In one sense, this was money well-spent. The State of Texas spent about $116 billion in 2017. Spending a few tens of millions to influence how some of that $116 billion was spent appears to be a good return on investment. Further, lobbyists, members of the so-called third house (the house and the senate being the first two, unless you’re in unicameral Nebraska), also write bills and work to stop bills as well.
But beyond the issue of effectiveness, should one part of government have the right to petition redress of grievances to another level of government? To answer this question it is important to understand that government has no rights—only people have rights—government has powers.
When a lobbyist works for a corporation, a labor union, a special interest group, or even a wealthy individual, that lobbyist, and the person or group that hired them are participating in free speech. But when the same lobbyist is working for government, the same cannot be said. Government itself does not have a right to free speech.
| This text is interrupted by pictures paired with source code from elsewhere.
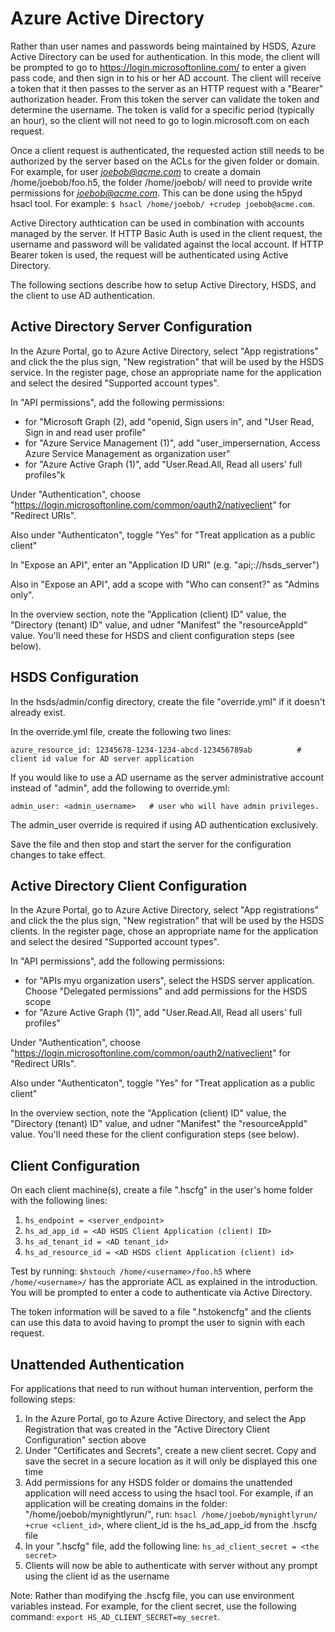 Azure Active Directory
======================

Rather than user names and passwords being maintained by HSDS, Azure Active Directory can be used for authentication. In this mode, the client will be prompted to go to https://login.microsoftonline.com/ to enter a given pass code, and then sign in to his or her 
AD account.  The client will receive a token that it then passes to the server as an HTTP request with a "Bearer" authorization header.  From this token the server can validate the token and determine the username.  The token is valid for a specific period (typically an hour), so 
the client will not need to go to login.microsoft.com on each request.

Once a client request is authenticated, the requested action still needs to be authorized by the server based on the ACLs for the given folder or domain.  For example, for user *joebob@acme.com* to create a domain /home/joebob/foo.h5, the folder /home/joebob/ will need to provide write permissions for *joebob@acme.com*.  This can be done using the h5pyd hsacl tool.  For example: `$ hsacl /home/joebob/ +crudep joebob@acme.com`.

Active Directory authtication can be used in combination with accounts managed by the server.  If HTTP Basic Auth is used in the client request, the username and password will be validated against the local account.  If HTTP Bearer token is used, the request will be authenticated using Active Directory.

The following sections describe how to setup Active Directory, HSDS, and the client to use AD authentication.

Active Directory Server Configuration
-------------------------------------

In the Azure Portal, go to Azure Active Directory, select "App registrations" and
click the the plus sign, "New registration" that will be used by the HSDS service.  In the register page, chose an appropriate name for the application and select the desired "Supported account types".

In "API permissions", add the following permissions:

* for "Microsoft Graph (2), add "openid, Sign users in", and "User Read, Sign in and read user profile"
* for "Azure Service Management (1)", add "user_impersernation, Access Azure Service Management as organization user"
* for "Azure Active Graph (1)", add "User.Read.All, Read all users' full profiles"k

Under "Authentication", choose "https://login.microsoftonline.com/common/oauth2/nativeclient" for "Redirect URIs".

Also under "Authenticaton", toggle "Yes" for "Treat application as a public client"

In "Expose an API", enter an "Application ID URI"  (e.g. "api;://hsds_server")

Also in "Expose an API", add a scope with "Who can consent?" as "Admins only".

In the overview section, note the "Application (client) ID" value, the "Directory (tenant) ID" value, and udner "Manifest" the "resourceAppId" value.  You'll need these for HSDS and client configuration steps (see below).

HSDS Configuration
------------------

In the hsds/admin/config directory, create the file "override.yml" if it doesn't already exist.

In the override.yml file, create the following two lines:

    azure_resource_id: 12345678-1234-1234-abcd-123456789ab          # client id value for AD server application

If you would like to use a AD username as the server administrative account instead of "admin", add the following
to override.yml:

    admin_user: <admin_username>   # user who will have admin privileges.

The admin_user override is required if using AD authentication exclusively.

Save the file and then stop and start the server for the configuration changes to take effect.

Active Directory Client Configuration
-------------------------------------

In the Azure Portal, go to Azure Active Directory, select "App registrations" and
click the the plus sign, "New registration" that will be used by the HSDS clients.  In the register page, chose an appropriate name for the application and select the desired "Supported account types".

In "API permissions", add the following permissions:

* for "APIs myu organization users", select the HSDS server application.  Choose "Delegated permissions" and add permissions for the HSDS scope
* for "Azure Active Graph (1)", add "User.Read.All, Read all users' full profiles"

Under "Authentication", choose "https://login.microsoftonline.com/common/oauth2/nativeclient" for "Redirect URIs".

Also under "Authenticaton", toggle "Yes" for "Treat application as a public client"


In the overview section, note the "Application (client) ID" value, the "Directory (tenant) ID" value, and udner "Manifest" the "resourceAppId" value.  You'll need these for the client configuration steps (see below).

Client Configuration
--------------------

On each client machine(s), create a file ".hscfg" in the user's home folder with the following lines:

1. `hs_endpoint = <server_endpoint>`
2. `hs_ad_app_id = <AD HSDS Client Application (client) ID>`
3. `hs_ad_tenant_id = <AD tenant_id>`
4. `hs_ad_resource_id = <AD HSDS client Application (client) id>`

Test by running: `$hstouch /home/<username>/foo.h5` where `/home/<username>/` has the approriate ACL as explained in the introduction.
You will be prompted to enter a code to authenticate via Active Directory.

The token information will be saved to a file ".hstokencfg" and the clients can use this data to avoid having to prompt the user to 
signin with each request.

Unattended Authentication
-------------------------

For applications that need to run without human intervention, perform the following steps:

1. In the Azure Portal, go to Azure Active Directory, and select the App Registration that was created in the "Active Directory Client Configuration" section above
2. Under "Certificates and Secrets", create a new client secret.  Copy and save the secret in a secure location as it will only be displayed this one time
3. Add permissions for any HSDS folder or domains the unattended application will need access to using the hsacl tool.  For example, if an application will be creating domains in the folder: "/home/joebob/mynightlyrun/", run: `hsacl /home/joebob/mynightlyrun/ +crue <client_id>`, where client_id is the hs_ad_app_id from the .hscfg file
4. In your ".hscfg" file, add the following line: `hs_ad_client_secret = <the secret>`
5. Clients will now be able to authenticate with server without any prompt using the client id as the username

Note: Rather than modifying the .hscfg file, you can use environment variables instead.  For example, for the client secret, use the following command: `export HS_AD_CLIENT_SECRET=my_secret`.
In addition to the approximately $41 million spent on outside lobbyists by local government by mid-2017, there are dozens of local government employees who are assigned to lobby in the Texas state capital in Austin. For instance, the City of Austin itself spends about $1 million annually to lobby, employing a mix of city employees and contract lobbyists totaling some 14 people.
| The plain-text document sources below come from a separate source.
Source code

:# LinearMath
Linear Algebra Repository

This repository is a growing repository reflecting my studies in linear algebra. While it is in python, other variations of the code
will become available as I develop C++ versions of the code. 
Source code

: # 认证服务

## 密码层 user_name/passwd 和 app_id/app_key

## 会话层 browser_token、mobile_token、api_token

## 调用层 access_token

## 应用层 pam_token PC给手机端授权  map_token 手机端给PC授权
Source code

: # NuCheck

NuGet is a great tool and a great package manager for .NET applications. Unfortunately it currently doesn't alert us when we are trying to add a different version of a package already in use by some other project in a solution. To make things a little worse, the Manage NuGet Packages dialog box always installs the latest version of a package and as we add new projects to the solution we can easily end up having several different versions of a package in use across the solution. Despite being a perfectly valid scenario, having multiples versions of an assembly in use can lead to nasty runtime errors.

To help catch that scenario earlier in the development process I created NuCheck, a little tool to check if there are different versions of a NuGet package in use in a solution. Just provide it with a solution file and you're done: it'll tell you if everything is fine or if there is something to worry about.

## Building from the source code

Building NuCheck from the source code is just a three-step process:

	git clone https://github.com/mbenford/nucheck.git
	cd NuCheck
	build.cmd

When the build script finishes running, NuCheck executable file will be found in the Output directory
These lobbyists, employed with taxpayer money, typically use their influence with state lawmakers to advocate for greater spending, more taxing authority, and greater regulatory power, leaving 28 million individual Texans at a distinct disadvantage when it comes to getting their representatives’ attention.
Further, many of the outside lobbyists contracted by local government also have commercial clients. This multiplies their effectiveness as it equips the lobbyists with a wider array of influence tools, such as steak dinners, tickets to sporting events, and campaign donations targeted at state legislators or staff.
What, if anything, should be done to curtail the lobbying of government by government? About a dozen states have restrictions on state agencies lobbying the legislature, with Arizona Governor Doug Ducey issuing an executive order in 2016 to curtail the practice.
But, local governments are still largely allowed free rein to lobby. A simple two-sentence bill was introduced in the Texas House in 1997 to prohibit state political subdivisions from using taxpayer dollars to hire anyone whose main job was to lobby. Lobbyists crushed HB 2501. It’s time to try again.
Of course, restricting the use of taxpayer funds to lobby state government won’t end the ability of local government officials to influence the legislature. To the contrary, state lawmakers, statewide elected officials and even political appointees are very sensitive to local concerns.
When any elected member or key staff member from a local elected entity is concerned enough about an issue to contact a lawmaker or executive branch official, they are likely to pay attention—after all, keeping their constituency happy is how most politicians stay in office.